By Emmanuel Legrand
China's antitrust clampdown on tech companies could hit Tencent Holdings, a few weeks after regulators fined vending site Alibaba with a $2.75 billion penalty.
According to a report from Reuters, Tencent could be fined a minimum of 10 billion yuan ($1.54bn) by the State Administration of Market Regulation (SAMR).
Tencent faces penalties "for not properly reporting past acquisitions and investments for antitrust reviews," according to Reuters, which also cites sources saying that SAMR’s investigation partly focuses on Tencent Music Entertainment Group, singled out for anti-competitive practices.
Objections to licensing deals
Tencent Music controls 88% of the online music market in China and operates music streaming services QQ Music, Kugou Music and Kuwo Music.

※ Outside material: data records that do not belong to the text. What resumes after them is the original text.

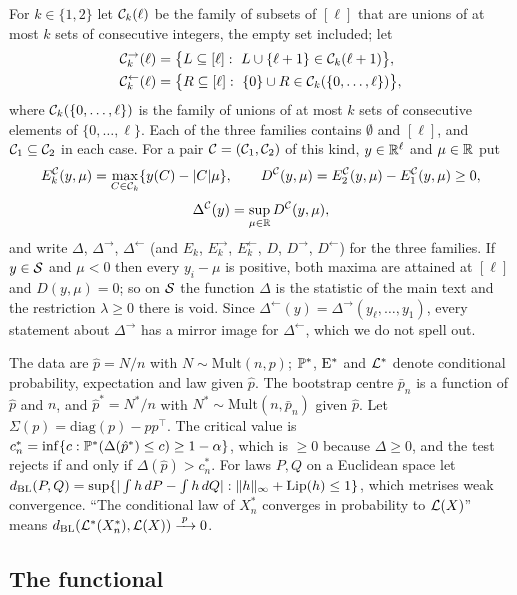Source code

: For $k\in\{1,2\}$ let $\cC_k(\ell)$ be the family of subsets of $[\ell]$ that are unions of at most $k$ sets of consecutive integers, the empty set included; let
\begin{align*}
\cC^{\to}_k(\ell)&=\bigl\{L\subseteq[\ell]:\ L\cup\{\ell+1\}\in\cC_k(\ell+1)\bigr\},\\
\cC^{\leftarrow}_k(\ell)&=\bigl\{R\subseteq[\ell]:\ \{0\}\cup R\in\cC_k(\{0,\dots,\ell\})\bigr\},
\end{align*}
where $\cC_k(\{0,\dots,\ell\})$ is the family of unions of at most $k$ sets of consecutive elements of $\{0,\dots,\ell\}$.
Each of the three families contains $\emptyset$ and $[\ell]$, and $\cC_1\subseteq\cC_2$ in each case. For a pair $\cC=(\cC_1,\cC_2)$ of this kind, $y\in\R^\ell$ and $\mu\in\R$ put
\[
E^{\cC}_k(y,\mu)=\max_{C\in\cC_k}\{y(C)-|C|\mu\},\qquad D^{\cC}(y,\mu)=E^{\cC}_2(y,\mu)-E^{\cC}_1(y,\mu)\ge0,
\]
\[
\Delta^{\cC}(y)=\sup_{\mu\in\R}D^{\cC}(y,\mu),
\]
and write $\Delta$, $\Delta^{\to}$, $\Delta^{\leftarrow}$ (and $E_k$, $E^{\to}_k$, $E^{\leftarrow}_k$, $D$, $D^{\to}$, $D^{\leftarrow}$) for the three families. If $y\in\simplex$ and $\mu<0$ then every $y_i-\mu$ is positive, both maxima are attained at $[\ell]$ and $D(y,\mu)=0$; so on $\simplex$ the function $\Delta$ is the statistic of the main text and the restriction $\lambda\ge0$ there is void. Since $\Delta^{\leftarrow}(y)=\Delta^{\to}(y_\ell,\dots,y_1)$, every statement about $\Delta^{\to}$ has a mirror image for $\Delta^{\leftarrow}$, which we do not spell out.

The data are $\hat p=N/n$ with $N\sim\mathrm{Mult}(n,p)$; $\Prob^\ast$, $\Ex^\ast$ and $\cL^\ast$ denote conditional probability, expectation and law given $\hat p$. The bootstrap centre $\bar p_n$ is a function of $\hat p$ and $n$, and $\hat p^\ast=N^\ast/n$ with $N^\ast\sim\mathrm{Mult}(n,\bar p_n)$ given $\hat p$. Let $\Sigma(p)=\mathrm{diag}(p)-pp^\top$. The critical value is $c^\ast_n=\inf\{c:\Prob^\ast(\Delta(\hat p^\ast)\le c)\ge1-\alpha\}$, which is $\ge0$ because $\Delta\ge0$, and the test rejects if and only if $\Delta(\hat p)>c^\ast_n$. For laws $P,Q$ on a Euclidean space let $\dBL(P,Q)=\sup\{|\int h\,dP-\int h\,dQ|:\|h\|_\infty+\mathrm{Lip}(h)\le1\}$, which metrises weak convergence. ``The conditional law of $X^\ast_n$ converges in probability to $\cL(X)$'' means $\dBL(\cL^\ast(X^\ast_n),\cL(X))\pto0$.

\subsection{The functional}\label{sec:supp-functional}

SAMR regulators focus on two specific issues: the first one is the conditions under which it acquired Kuwo and Kugou in 2016, and the second is related to Tencent's exclusive licensing deals with Universal Music Group, Sony Music Groupand Warner Music Group. The content from the three majors was then sub-licensed to other platforms such as NetEase Cloud Music.
However, NetEase complained that the terms of the arrangement were unfair, prompting an initial probe by SAMR into Tencent's business practices in 2018. The case was dropped it in 2019 after Tencent put an end to its exclusive licensing deals and the three majors started to cut direct deals with NetEase and other platforms.
Selling streaming services
With regards to the acquisition of Kuwo and Kugou, the regulator has informed Tencent that it could even be forced to sell the two services. Reuters noted that a forced sale of those units would set a precedent and might be hard to execute.